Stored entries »

▼

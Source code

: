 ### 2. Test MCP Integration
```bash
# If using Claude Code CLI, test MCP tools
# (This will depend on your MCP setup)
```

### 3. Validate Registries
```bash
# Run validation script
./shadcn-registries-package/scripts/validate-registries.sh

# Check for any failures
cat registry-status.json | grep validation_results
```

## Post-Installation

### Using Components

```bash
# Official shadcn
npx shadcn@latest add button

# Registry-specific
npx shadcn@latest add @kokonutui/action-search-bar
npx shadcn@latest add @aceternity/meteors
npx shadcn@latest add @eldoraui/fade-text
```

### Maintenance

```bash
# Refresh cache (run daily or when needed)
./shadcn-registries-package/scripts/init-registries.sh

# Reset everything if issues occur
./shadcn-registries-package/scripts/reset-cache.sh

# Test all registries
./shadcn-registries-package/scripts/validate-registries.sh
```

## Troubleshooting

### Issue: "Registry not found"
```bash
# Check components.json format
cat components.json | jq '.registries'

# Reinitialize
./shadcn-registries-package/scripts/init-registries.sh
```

▲

Every entry above should be transcribed exactly as it appears.

Source code

: ### 2. Test MCP Integration
```bash
# If using Claude Code CLI, test MCP tools
# (This will depend on your MCP setup)
```

### 3. Validate Registries
```bash
# Run validation script
./shadcn-registries-package/scripts/validate-registries.sh

# Check for any failures
cat registry-status.json | grep validation_results
```

## Post-Installation

### Using Components

```bash
# Official shadcn
npx shadcn@latest add button

# Registry-specific
npx shadcn@latest add @kokonutui/action-search-bar
npx shadcn@latest add @aceternity/meteors
npx shadcn@latest add @eldoraui/fade-text
```

### Maintenance

```bash
# Refresh cache (run daily or when needed)
./shadcn-registries-package/scripts/init-registries.sh

# Reset everything if issues occur
./shadcn-registries-package/scripts/reset-cache.sh

# Test all registries
./shadcn-registries-package/scripts/validate-registries.sh
```

## Troubleshooting

### Issue: "Registry not found"
```bash
# Check components.json format
cat components.json | jq '.registries'

# Reinitialize
./shadcn-registries-package/scripts/init-registries.sh
```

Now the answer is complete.